* What to produce
Exclude the images and repeat all remaining entries exactly.

Source texts of formatted documents:
──────────────────────────────

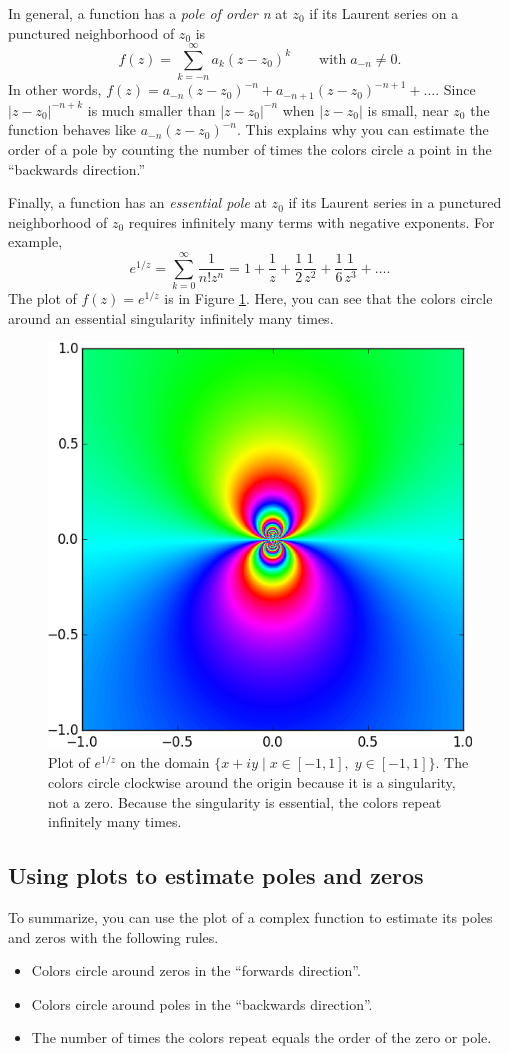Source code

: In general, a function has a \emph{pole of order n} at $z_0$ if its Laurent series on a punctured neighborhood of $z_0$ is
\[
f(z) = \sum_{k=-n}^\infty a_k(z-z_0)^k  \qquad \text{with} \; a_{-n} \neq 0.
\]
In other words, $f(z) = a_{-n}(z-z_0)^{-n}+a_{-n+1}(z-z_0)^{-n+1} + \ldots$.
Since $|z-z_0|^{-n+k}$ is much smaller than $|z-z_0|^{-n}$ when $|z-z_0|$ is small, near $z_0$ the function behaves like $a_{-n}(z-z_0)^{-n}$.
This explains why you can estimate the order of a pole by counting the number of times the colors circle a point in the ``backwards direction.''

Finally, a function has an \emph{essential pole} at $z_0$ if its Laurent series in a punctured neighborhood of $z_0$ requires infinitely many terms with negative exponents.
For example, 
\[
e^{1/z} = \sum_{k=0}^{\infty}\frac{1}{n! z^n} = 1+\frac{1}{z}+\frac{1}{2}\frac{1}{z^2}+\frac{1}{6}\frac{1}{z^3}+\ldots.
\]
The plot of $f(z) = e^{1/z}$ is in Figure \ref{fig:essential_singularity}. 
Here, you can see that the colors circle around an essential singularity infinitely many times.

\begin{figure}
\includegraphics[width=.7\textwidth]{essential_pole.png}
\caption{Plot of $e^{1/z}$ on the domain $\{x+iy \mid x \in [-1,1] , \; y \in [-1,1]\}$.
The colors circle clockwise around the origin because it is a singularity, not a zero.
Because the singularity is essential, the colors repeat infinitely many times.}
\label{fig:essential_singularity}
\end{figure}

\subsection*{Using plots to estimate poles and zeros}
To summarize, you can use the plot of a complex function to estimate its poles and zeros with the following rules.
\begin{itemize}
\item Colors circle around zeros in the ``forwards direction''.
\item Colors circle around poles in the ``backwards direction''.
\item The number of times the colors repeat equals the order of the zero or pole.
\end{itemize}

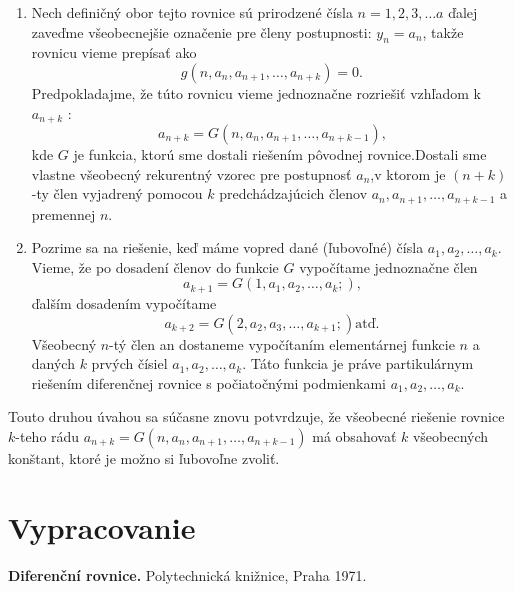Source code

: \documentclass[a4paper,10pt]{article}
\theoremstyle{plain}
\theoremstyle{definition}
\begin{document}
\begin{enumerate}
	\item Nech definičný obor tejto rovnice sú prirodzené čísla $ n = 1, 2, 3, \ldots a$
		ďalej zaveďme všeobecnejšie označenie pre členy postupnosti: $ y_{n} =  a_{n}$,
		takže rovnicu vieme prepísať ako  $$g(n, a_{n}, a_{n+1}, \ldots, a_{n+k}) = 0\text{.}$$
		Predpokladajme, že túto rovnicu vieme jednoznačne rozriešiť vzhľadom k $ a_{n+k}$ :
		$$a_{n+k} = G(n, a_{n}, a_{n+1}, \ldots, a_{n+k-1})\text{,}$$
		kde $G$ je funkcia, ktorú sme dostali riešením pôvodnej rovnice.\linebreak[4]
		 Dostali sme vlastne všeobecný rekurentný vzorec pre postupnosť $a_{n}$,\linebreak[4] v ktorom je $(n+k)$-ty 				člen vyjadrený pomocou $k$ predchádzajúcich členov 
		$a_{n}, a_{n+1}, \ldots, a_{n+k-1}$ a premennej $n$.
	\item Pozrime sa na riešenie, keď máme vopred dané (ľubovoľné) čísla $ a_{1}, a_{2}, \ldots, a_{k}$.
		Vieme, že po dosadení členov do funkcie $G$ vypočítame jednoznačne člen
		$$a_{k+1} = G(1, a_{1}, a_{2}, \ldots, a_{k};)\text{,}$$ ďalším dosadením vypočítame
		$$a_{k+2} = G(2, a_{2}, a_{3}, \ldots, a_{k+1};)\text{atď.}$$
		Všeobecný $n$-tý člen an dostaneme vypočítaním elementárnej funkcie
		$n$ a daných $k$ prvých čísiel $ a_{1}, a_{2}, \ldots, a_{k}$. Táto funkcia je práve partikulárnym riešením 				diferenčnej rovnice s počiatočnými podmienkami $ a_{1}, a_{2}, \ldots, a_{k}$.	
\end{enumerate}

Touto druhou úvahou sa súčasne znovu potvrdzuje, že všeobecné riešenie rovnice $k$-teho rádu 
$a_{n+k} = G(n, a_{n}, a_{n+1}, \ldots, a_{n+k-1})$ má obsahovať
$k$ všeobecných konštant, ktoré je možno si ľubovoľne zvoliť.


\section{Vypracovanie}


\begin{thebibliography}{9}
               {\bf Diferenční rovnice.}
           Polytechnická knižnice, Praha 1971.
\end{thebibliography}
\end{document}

──────────────────────────────

* Response
Source code

: In general, a function has a \emph{pole of order n} at $z_0$ if its Laurent series on a punctured neighborhood of $z_0$ is
\[
f(z) = \sum_{k=-n}^\infty a_k(z-z_0)^k  \qquad \text{with} \; a_{-n} \neq 0.
\]
In other words, $f(z) = a_{-n}(z-z_0)^{-n}+a_{-n+1}(z-z_0)^{-n+1} + \ldots$.
Since $|z-z_0|^{-n+k}$ is much smaller than $|z-z_0|^{-n}$ when $|z-z_0|$ is small, near $z_0$ the function behaves like $a_{-n}(z-z_0)^{-n}$.
This explains why you can estimate the order of a pole by counting the number of times the colors circle a point in the ``backwards direction.''

Finally, a function has an \emph{essential pole} at $z_0$ if its Laurent series in a punctured neighborhood of $z_0$ requires infinitely many terms with negative exponents.
For example, 
\[
e^{1/z} = \sum_{k=0}^{\infty}\frac{1}{n! z^n} = 1+\frac{1}{z}+\frac{1}{2}\frac{1}{z^2}+\frac{1}{6}\frac{1}{z^3}+\ldots.
\]
The plot of $f(z) = e^{1/z}$ is in Figure \ref{fig:essential_singularity}. 
Here, you can see that the colors circle around an essential singularity infinitely many times.

\begin{figure}
\includegraphics[width=.7\textwidth]{essential_pole.png}
\caption{Plot of $e^{1/z}$ on the domain $\{x+iy \mid x \in [-1,1] , \; y \in [-1,1]\}$.
The colors circle clockwise around the origin because it is a singularity, not a zero.
Because the singularity is essential, the colors repeat infinitely many times.}
\label{fig:essential_singularity}
\end{figure}

\subsection*{Using plots to estimate poles and zeros}
To summarize, you can use the plot of a complex function to estimate its poles and zeros with the following rules.
\begin{itemize}
\item Colors circle around zeros in the ``forwards direction''.
\item Colors circle around poles in the ``backwards direction''.
\item The number of times the colors repeat equals the order of the zero or pole.
\end{itemize}

Source code

: \documentclass[a4paper,10pt]{article}
\theoremstyle{plain}
\theoremstyle{definition}
\begin{document}
\begin{enumerate}
	\item Nech definičný obor tejto rovnice sú prirodzené čísla $ n = 1, 2, 3, \ldots a$
		ďalej zaveďme všeobecnejšie označenie pre členy postupnosti: $ y_{n} =  a_{n}$,
		takže rovnicu vieme prepísať ako  $$g(n, a_{n}, a_{n+1}, \ldots, a_{n+k}) = 0\text{.}$$
		Predpokladajme, že túto rovnicu vieme jednoznačne rozriešiť vzhľadom k $ a_{n+k}$ :
		$$a_{n+k} = G(n, a_{n}, a_{n+1}, \ldots, a_{n+k-1})\text{,}$$
		kde $G$ je funkcia, ktorú sme dostali riešením pôvodnej rovnice.\linebreak[4]
		 Dostali sme vlastne všeobecný rekurentný vzorec pre postupnosť $a_{n}$,\linebreak[4] v ktorom je $(n+k)$-ty 				člen vyjadrený pomocou $k$ predchádzajúcich členov 
		$a_{n}, a_{n+1}, \ldots, a_{n+k-1}$ a premennej $n$.
	\item Pozrime sa na riešenie, keď máme vopred dané (ľubovoľné) čísla $ a_{1}, a_{2}, \ldots, a_{k}$.
		Vieme, že po dosadení členov do funkcie $G$ vypočítame jednoznačne člen
		$$a_{k+1} = G(1, a_{1}, a_{2}, \ldots, a_{k};)\text{,}$$ ďalším dosadením vypočítame
		$$a_{k+2} = G(2, a_{2}, a_{3}, \ldots, a_{k+1};)\text{atď.}$$
		Všeobecný $n$-tý člen an dostaneme vypočítaním elementárnej funkcie
		$n$ a daných $k$ prvých čísiel $ a_{1}, a_{2}, \ldots, a_{k}$. Táto funkcia je práve partikulárnym riešením 				diferenčnej rovnice s počiatočnými podmienkami $ a_{1}, a_{2}, \ldots, a_{k}$.	
\end{enumerate}

Touto druhou úvahou sa súčasne znovu potvrdzuje, že všeobecné riešenie rovnice $k$-teho rádu 
$a_{n+k} = G(n, a_{n}, a_{n+1}, \ldots, a_{n+k-1})$ má obsahovať
$k$ všeobecných konštant, ktoré je možno si ľubovoľne zvoliť.


\section{Vypracovanie}


\begin{thebibliography}{9}
               {\bf Diferenční rovnice.}
           Polytechnická knižnice, Praha 1971.
\end{thebibliography}
\end{document}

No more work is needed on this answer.